* [TASK REQUIREMENTS]:
Report all lines of the data below that hold the word "Units".

* [ENTRIES PROVIDED]:
== Segment start ==

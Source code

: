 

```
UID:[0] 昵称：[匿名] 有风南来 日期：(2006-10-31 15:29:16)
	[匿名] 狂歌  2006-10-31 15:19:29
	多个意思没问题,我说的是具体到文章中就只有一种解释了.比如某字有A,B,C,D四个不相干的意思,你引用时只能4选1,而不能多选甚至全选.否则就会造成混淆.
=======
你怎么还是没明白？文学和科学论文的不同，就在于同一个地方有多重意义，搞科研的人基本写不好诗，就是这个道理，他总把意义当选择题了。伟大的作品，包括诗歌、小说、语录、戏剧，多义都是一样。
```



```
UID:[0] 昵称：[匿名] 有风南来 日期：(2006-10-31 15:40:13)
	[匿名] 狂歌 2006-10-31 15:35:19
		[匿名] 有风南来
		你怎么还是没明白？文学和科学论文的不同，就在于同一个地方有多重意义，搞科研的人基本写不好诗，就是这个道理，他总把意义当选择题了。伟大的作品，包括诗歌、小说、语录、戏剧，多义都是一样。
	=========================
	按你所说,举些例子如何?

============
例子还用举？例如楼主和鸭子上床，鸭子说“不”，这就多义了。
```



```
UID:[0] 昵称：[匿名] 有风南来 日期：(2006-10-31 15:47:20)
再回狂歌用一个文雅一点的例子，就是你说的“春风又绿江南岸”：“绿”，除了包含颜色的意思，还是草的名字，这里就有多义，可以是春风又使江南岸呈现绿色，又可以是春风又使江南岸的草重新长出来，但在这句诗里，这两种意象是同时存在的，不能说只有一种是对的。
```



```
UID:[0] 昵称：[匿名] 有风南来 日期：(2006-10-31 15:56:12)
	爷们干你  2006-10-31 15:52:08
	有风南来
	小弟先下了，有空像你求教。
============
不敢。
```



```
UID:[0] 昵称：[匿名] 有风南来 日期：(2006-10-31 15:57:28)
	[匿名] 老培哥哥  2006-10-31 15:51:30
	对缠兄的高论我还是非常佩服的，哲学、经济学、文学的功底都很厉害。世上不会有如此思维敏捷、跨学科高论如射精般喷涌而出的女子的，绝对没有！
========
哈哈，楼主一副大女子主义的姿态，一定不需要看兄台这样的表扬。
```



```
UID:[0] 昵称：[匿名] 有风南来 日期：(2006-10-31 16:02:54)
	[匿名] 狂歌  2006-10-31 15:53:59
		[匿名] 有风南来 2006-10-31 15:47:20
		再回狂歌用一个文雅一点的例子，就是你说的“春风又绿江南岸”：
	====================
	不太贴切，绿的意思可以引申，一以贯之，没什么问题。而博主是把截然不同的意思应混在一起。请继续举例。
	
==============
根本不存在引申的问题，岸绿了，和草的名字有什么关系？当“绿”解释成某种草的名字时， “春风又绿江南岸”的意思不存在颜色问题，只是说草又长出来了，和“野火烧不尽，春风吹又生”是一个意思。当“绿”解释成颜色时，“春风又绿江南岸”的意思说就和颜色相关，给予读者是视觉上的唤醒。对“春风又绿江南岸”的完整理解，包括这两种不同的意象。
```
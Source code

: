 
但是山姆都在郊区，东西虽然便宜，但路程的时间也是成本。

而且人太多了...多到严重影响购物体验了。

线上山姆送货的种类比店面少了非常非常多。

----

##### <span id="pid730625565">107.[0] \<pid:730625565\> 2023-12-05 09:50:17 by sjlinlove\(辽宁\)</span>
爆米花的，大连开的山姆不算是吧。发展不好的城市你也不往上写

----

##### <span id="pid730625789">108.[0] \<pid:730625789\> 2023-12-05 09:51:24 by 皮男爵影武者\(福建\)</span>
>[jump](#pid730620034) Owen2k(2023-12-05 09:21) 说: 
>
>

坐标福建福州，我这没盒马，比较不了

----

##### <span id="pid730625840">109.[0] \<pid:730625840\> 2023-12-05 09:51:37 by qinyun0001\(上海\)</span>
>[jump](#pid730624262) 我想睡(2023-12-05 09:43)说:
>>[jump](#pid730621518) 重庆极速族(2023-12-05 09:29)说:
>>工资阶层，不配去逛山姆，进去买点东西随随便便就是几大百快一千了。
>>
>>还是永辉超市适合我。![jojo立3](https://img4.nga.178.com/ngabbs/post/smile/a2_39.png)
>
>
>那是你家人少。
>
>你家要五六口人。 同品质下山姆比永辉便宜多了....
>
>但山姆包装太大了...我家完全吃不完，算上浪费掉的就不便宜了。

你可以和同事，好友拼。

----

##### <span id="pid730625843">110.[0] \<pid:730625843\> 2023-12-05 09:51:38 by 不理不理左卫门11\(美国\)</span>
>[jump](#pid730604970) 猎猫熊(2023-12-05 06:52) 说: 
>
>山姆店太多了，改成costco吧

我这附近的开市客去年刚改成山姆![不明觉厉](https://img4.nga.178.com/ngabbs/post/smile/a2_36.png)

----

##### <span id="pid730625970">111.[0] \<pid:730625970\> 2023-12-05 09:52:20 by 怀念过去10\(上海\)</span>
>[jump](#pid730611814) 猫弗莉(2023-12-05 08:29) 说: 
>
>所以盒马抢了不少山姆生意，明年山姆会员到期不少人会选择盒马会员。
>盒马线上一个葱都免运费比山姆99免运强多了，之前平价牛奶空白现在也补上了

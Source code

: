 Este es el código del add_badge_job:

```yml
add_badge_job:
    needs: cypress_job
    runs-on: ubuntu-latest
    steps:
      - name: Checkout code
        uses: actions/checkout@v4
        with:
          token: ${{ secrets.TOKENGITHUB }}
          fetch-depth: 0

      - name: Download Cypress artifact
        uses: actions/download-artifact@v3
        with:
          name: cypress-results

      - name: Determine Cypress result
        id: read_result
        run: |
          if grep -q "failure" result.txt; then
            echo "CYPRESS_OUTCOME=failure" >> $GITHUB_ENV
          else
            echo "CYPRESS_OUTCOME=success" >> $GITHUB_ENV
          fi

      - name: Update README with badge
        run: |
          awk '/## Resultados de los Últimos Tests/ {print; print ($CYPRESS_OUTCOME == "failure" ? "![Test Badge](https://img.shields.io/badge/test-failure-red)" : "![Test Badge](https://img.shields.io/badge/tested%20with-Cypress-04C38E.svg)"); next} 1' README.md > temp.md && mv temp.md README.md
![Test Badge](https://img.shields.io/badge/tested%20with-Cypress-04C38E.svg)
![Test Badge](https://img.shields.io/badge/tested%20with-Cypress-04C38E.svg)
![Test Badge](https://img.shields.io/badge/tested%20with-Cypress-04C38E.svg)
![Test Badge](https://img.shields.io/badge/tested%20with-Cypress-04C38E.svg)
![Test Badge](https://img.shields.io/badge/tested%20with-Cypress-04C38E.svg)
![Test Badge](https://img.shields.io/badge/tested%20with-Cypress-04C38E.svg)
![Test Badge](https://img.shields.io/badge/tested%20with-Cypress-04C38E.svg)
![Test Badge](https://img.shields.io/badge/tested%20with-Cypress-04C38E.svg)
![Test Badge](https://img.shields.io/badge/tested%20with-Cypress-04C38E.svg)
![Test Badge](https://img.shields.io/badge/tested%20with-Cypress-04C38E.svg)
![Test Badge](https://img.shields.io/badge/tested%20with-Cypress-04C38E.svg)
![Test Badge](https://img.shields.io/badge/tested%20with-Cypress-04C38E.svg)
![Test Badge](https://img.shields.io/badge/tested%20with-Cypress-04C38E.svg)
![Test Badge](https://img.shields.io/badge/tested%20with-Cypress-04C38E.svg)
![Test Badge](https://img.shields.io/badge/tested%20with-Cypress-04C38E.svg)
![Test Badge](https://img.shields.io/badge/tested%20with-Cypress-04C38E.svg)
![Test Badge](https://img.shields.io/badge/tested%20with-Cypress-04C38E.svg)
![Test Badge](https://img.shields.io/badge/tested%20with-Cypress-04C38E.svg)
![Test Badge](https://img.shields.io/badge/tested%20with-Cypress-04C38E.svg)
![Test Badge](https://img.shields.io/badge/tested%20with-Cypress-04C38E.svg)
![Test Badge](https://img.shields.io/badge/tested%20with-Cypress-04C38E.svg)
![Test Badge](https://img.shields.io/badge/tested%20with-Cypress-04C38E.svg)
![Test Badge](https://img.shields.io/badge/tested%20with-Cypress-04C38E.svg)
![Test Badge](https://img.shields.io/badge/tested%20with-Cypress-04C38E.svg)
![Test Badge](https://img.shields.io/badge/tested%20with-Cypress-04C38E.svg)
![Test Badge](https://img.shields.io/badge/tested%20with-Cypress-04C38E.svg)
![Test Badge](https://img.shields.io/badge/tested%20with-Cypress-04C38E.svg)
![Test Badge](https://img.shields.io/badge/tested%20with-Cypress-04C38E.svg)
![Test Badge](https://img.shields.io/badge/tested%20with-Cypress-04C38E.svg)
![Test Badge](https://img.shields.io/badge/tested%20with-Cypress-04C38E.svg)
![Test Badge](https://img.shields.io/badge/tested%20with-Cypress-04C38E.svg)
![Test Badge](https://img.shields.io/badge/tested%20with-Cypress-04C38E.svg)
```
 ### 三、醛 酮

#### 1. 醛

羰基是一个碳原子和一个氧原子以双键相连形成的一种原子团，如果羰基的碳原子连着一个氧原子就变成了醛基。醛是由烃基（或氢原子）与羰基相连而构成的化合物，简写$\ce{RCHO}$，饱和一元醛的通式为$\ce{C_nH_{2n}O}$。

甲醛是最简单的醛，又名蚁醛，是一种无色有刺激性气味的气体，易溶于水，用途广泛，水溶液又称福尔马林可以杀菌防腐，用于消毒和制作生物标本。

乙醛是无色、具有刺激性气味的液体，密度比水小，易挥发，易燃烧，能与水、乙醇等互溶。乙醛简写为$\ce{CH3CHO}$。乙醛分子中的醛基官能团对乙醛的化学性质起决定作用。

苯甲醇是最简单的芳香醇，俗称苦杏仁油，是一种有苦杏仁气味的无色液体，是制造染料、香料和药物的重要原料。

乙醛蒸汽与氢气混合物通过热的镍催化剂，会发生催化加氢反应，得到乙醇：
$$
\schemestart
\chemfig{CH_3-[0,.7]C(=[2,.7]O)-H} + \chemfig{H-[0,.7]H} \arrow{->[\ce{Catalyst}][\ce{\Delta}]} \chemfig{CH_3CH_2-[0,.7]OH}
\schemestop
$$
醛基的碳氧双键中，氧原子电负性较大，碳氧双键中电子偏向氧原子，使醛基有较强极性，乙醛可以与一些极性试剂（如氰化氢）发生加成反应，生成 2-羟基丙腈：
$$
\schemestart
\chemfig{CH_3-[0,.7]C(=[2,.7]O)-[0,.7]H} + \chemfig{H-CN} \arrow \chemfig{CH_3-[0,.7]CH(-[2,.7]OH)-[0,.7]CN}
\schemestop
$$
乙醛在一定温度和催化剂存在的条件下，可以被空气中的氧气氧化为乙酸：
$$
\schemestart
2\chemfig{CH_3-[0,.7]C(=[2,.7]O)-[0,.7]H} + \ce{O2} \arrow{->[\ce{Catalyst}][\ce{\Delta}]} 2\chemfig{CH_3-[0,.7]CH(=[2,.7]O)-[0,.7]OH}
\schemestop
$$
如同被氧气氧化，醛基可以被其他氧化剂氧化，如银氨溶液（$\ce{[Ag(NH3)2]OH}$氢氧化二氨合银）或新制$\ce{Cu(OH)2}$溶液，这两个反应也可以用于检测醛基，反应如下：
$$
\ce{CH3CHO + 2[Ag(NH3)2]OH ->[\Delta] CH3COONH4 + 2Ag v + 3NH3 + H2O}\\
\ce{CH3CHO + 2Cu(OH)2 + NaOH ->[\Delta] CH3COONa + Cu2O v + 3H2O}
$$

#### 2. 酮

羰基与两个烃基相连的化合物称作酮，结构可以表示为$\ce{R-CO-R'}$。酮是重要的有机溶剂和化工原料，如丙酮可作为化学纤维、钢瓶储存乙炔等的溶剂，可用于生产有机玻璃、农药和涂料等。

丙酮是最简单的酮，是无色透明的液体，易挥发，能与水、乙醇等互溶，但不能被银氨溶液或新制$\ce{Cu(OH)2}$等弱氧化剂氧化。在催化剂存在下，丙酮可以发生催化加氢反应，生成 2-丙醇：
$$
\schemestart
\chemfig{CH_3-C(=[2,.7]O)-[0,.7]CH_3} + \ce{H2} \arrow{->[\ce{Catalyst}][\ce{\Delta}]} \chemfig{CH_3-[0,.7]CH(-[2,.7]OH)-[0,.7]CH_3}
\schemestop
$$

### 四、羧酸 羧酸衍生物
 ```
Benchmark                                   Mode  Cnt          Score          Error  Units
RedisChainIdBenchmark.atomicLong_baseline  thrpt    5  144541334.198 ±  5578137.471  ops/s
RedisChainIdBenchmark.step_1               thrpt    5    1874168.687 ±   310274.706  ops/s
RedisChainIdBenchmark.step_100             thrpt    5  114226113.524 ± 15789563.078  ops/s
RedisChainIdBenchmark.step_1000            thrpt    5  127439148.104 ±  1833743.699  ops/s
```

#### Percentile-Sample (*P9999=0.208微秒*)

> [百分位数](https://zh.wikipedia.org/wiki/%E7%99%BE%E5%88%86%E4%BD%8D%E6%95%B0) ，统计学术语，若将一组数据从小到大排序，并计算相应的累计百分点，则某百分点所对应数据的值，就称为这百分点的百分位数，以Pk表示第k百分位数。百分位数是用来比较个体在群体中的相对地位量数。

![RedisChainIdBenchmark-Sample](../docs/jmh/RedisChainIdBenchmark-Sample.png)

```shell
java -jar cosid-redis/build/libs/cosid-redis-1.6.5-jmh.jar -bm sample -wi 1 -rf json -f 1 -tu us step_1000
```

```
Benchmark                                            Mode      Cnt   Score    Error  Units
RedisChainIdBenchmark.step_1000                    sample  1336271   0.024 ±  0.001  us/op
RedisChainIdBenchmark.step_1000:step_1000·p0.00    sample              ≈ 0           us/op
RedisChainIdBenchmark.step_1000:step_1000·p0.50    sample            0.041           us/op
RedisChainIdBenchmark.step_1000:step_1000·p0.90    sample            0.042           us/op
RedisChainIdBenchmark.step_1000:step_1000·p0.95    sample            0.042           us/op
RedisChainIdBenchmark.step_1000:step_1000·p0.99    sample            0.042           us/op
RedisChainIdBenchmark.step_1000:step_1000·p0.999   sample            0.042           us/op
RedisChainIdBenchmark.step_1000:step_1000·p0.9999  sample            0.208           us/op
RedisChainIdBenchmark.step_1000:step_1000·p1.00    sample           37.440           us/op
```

== Segment end ==

* [RESULT OF THE TASK]:
Benchmark                                   Mode  Cnt          Score          Error  Units
Benchmark                                            Mode      Cnt   Score    Error  Units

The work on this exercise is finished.